[Stored data]
-.-.-

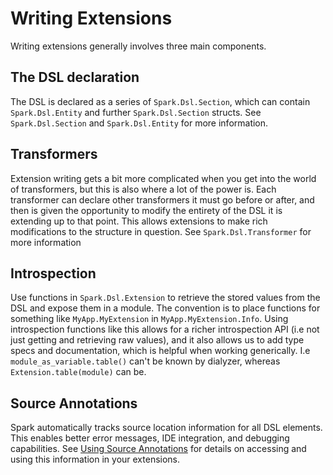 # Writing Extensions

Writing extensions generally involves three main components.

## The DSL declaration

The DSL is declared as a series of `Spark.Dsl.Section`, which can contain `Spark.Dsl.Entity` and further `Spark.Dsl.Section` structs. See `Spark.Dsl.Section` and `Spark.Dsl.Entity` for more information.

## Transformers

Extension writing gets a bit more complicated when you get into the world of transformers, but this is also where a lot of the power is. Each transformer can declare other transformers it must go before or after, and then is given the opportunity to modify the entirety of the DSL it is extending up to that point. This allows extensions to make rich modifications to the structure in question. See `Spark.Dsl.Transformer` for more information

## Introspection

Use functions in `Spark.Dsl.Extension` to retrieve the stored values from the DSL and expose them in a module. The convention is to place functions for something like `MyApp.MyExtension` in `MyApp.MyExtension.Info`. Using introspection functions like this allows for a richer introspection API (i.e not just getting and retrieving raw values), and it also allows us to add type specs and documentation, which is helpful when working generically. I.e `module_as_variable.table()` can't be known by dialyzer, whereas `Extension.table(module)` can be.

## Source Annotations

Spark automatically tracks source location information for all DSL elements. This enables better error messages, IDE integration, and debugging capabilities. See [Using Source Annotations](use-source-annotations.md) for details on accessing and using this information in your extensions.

-.-.-

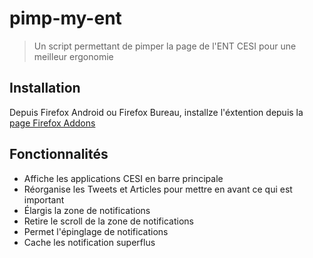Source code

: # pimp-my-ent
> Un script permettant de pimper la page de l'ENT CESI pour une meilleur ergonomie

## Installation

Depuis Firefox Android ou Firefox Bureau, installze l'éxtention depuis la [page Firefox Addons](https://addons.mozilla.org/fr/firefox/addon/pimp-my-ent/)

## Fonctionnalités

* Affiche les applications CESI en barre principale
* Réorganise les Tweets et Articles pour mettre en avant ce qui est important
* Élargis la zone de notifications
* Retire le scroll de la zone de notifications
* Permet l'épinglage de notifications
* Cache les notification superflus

-.-.-

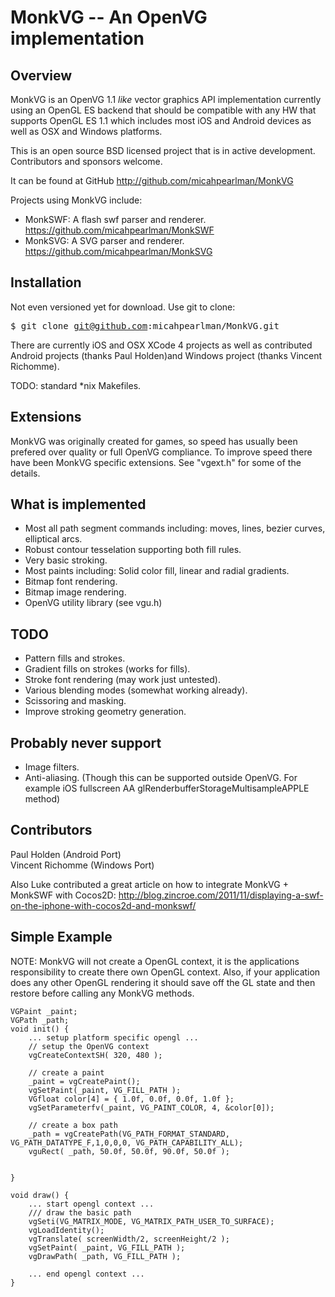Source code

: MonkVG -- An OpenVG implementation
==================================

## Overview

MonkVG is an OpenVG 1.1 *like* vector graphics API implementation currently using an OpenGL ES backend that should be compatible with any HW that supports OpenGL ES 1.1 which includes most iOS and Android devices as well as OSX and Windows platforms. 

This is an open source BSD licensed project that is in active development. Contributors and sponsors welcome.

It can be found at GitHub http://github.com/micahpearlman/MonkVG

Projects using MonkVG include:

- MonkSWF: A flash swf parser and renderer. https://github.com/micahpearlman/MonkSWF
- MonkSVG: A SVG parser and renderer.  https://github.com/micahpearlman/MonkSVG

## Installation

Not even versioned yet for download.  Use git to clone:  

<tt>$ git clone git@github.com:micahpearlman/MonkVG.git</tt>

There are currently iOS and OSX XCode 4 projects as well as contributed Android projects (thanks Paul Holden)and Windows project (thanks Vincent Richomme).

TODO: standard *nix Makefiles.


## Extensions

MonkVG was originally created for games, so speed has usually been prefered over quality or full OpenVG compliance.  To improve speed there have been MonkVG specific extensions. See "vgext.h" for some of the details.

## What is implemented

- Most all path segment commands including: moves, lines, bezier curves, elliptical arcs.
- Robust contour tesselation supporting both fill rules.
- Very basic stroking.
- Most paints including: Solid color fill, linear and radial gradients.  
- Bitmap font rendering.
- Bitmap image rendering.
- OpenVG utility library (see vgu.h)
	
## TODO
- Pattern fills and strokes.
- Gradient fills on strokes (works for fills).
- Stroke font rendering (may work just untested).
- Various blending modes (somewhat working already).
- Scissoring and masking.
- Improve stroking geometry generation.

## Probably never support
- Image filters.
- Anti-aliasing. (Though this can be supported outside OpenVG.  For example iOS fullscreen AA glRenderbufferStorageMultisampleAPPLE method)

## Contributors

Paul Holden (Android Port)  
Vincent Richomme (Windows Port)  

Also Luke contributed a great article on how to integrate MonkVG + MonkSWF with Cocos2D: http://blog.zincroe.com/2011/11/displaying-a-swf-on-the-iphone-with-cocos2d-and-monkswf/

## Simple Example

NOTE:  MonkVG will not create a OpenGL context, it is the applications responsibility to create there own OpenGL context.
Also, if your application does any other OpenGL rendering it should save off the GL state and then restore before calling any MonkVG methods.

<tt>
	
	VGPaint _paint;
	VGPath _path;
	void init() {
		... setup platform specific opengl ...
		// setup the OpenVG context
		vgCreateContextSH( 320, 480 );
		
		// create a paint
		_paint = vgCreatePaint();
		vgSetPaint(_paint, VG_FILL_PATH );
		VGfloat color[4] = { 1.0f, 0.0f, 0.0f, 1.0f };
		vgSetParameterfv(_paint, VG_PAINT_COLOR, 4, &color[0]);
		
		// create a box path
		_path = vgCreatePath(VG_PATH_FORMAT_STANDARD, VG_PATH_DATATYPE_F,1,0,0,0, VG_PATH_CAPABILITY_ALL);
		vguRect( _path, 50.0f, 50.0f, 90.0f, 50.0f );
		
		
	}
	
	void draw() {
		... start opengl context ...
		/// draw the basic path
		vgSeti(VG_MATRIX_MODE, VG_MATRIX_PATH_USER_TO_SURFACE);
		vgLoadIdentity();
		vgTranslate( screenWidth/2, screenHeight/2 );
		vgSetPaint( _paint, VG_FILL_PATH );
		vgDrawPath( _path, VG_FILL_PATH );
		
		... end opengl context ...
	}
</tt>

-.-.-

Work out how many lines above include the string "CESI", then give that number alone.

2